AI grapples with a myriad of issues necessitating robust legal and policy frameworks. From biased datasets fueling discriminatory outcomes to the inherent opacity of AI systems determining critical decisions across various domains, the need for ethical oversight is paramount. Addressing these challenges mandates urgent attention and proactive measures.
What considerations should AI users bear in mind?
Amidst the prevailing narrative heralding AI’s omnipresence and indispensability, users must critically assess the motives behind this narrative and its beneficiaries. Scrutinizing the actual beneficiaries of AI implementation and evaluating its tangible benefits are crucial steps. By discerning the areas requiring enhancement and the potential of AI to effect positive change, users can steer the trajectory of AI innovation towards community-centric utility rather than mere profitability.
How can responsible AI development be fostered effectively?
Instituting stringent regulations mandating responsible AI practices is imperative. Dispelling the misconception that regulations stifle innovation, it is essential to recognize that ethical regulations nurture innovation while safeguarding human rights. Drawing parallels with safety regulations in other industries underscores the significance of ethical oversight in mitigating potential harms associated with AI advancements.
How can investors advocate for responsible AI practices more effectively?

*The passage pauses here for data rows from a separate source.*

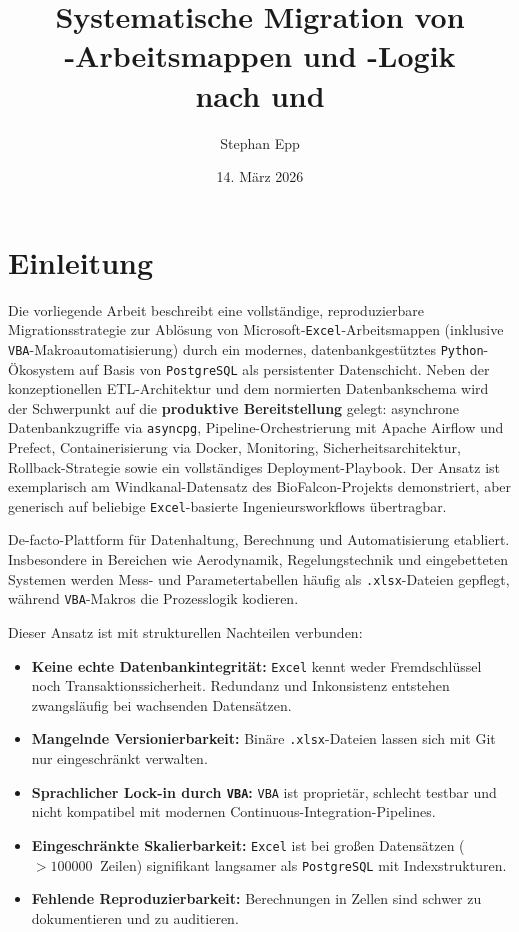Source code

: ﻿\documentclass[12pt,a4paper]{report}
\title{Systematische Migration von\\[0.3em]
	\excel-Arbeitsmappen und \vba-Logik\\[0.3em]
	nach \pg{} und \py}
\author{Stephan Epp}
\date{14. März 2026}
\theoremstyle{definition}
\theoremstyle{remark}
\newcommand{\excel}{\texttt{Excel}}
\newcommand{\vba}{\texttt{VBA}}
\newcommand{\pg}{\texttt{PostgreSQL}}
\newcommand{\py}{\texttt{Python}}
\newcommand{\code}[1]{\texttt{#1}}
\begin{document}
\maketitle
\tableofcontents
\newpage

\chapter{Einleitung}
Die vorliegende Arbeit beschreibt eine vollständige, reproduzierbare
Migrationsstrategie zur Ablösung von Microsoft-\excel-Arbeitsmappen
(inklusive \vba-Makroautomatisierung) durch ein modernes,
datenbankgestütztes \py-Ökosystem auf Basis von \pg{} als persistenter
Datenschicht. Neben der konzeptionellen ETL-Architektur und dem
normierten Datenbankschema wird der Schwerpunkt auf die
\textbf{produktive Bereitstellung} gelegt: asynchrone Datenbankzugriffe
via \code{asyncpg}, Pipeline-Orchestrierung mit Apache Airflow und Prefect,
Containerisierung via Docker, Monitoring, Sicherheitsarchitektur,
Rollback-Strategie sowie ein vollständiges Deployment-Playbook.
Der Ansatz ist exemplarisch am Windkanal-Datensatz des BioFalcon-Projekts
demonstriert, aber generisch auf beliebige \excel-basierte Ingenieursworkflows
übertragbar.

De-facto-Plattform für Datenhaltung, Berechnung und Automatisierung
etabliert. Insbesondere in Bereichen wie Aerodynamik, Regelungstechnik
und eingebetteten Systemen werden Mess- und Parametertabellen häufig als
\code{.xlsx}-Dateien gepflegt, während \vba-Makros die Prozesslogik kodieren.

Dieser Ansatz ist mit strukturellen Nachteilen verbunden:

\begin{itemize}[leftmargin=1.5em]
  \item \textbf{Keine echte Datenbankintegrität:} \excel{} kennt weder
        Fremdschlüssel noch Transaktionssicherheit. Redundanz und
        Inkonsistenz entstehen zwangsläufig bei wachsenden Datensätzen.
  \item \textbf{Mangelnde Versionierbarkeit:} Binäre \code{.xlsx}-Dateien
        lassen sich mit Git nur eingeschränkt verwalten.
  \item \textbf{Sprachlicher Lock-in durch \vba:} \vba{} ist proprietär,
        schlecht testbar und nicht kompatibel mit modernen
        Continuous-Integration-Pipelines.
  \item \textbf{Eingeschränkte Skalierbarkeit:} \excel{} ist bei gro\ss{}en
        Datensätzen ($> \SI{100000}{}$ Zeilen) signifikant langsamer als
        \pg{} mit Indexstrukturen.
  \item \textbf{Fehlende Reproduzierbarkeit:} Berechnungen in Zellen sind
        schwer zu dokumentieren und zu auditieren.
\end{itemize}
\end{document}
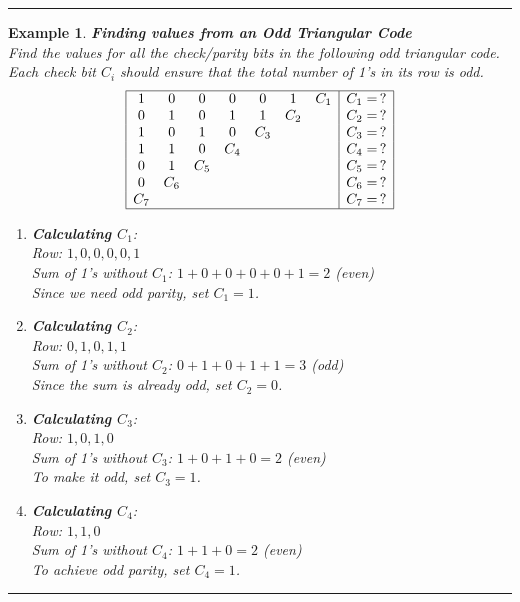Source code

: \documentclass[12pt]{article}
\newtheorem{example}{Example}
\newenvironment{examp}
{\vspace{0.5cm}
 \hrule
\vspace{0.5cm}
\begin{example}}
{\hrule
\vspace{0.5cm}
\end{example}}
\begin{document}
\begin{examp} \textbf{Finding values from an Odd Triangular Code}\\ Find
	the values for all the check/parity bits in the following odd triangular
	code. Each check bit \( C_i \) should ensure that the total number of
	1's in its row is odd. \[ \begin{array}{|ccccccc|c|} \hline
			1 & 0   & 0   & 0   & 0   & 1          & C_1 & C_1 = \, ? \\
			0 & 1   & 0   & 1   & 1   & C_2        &     & C_2 = \, ? \\
			1 & 0   & 1   & 0   & C_3 &            &     & C_3 = \, ? \\
			1 & 1   & 0   & C_4 &     &            &     & C_4 = \, ? \\
			0 & 1   & C_5 &     &     &            &     & C_5 = \, ? \\
			0 & C_6 &     &     &     &            &     & C_6 = \, ? \\ C_7 &     &
			  &     &     &     &     & C_7 = \, ?                    \\ \hline\end{array} \]
	\begin{enumerate} \item \textbf{Calculating \( C_1 \)}: \\ Row: \( 1,
		      0, 0, 0, 0, 1 \) \\ Sum of 1's without \( C_1 \): \( 1 + 0 + 0 + 0 +
		      0 + 1 = 2 \) (even) \\ Since we need odd parity, set \( C_1 = 1 \).

		\item \textbf{Calculating \( C_2 \)}: \\ Row: \( 0, 1, 0, 1, 1 \) \\
		      Sum of 1's without \( C_2 \): \( 0 + 1 + 0 + 1 + 1 = 3 \) (odd) \\
		      Since the sum is already odd, set \( C_2 = 0 \).

		\item \textbf{Calculating \( C_3 \)}: \\ Row: \( 1, 0, 1, 0 \) \\
		      Sum of 1's without \( C_3 \): \( 1 + 0 + 1 + 0 = 2 \) (even) \\ To
		      make it odd, set \( C_3 = 1 \).

		\item \textbf{Calculating \( C_4 \)}: \\ Row: \( 1, 1, 0 \) \\ Sum
		      of 1's without \( C_4 \): \( 1 + 1 + 0 = 2 \) (even) \\ To achieve
		      odd parity, set \( C_4 = 1 \).


\end{enumerate}
\end{examp}
\end{document}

Investors can champion responsible AI by acknowledging the intrinsic value of ethical, unbiased, and sustainable AI solutions. Emphasizing the link between ethical practices and product quality underscores the profitability of responsible innovation. By viewing ethics as an investment rather than a hindrance, investors can propel the adoption of ethical AI practices, thereby fostering a more sustainable and equitable technological landscape.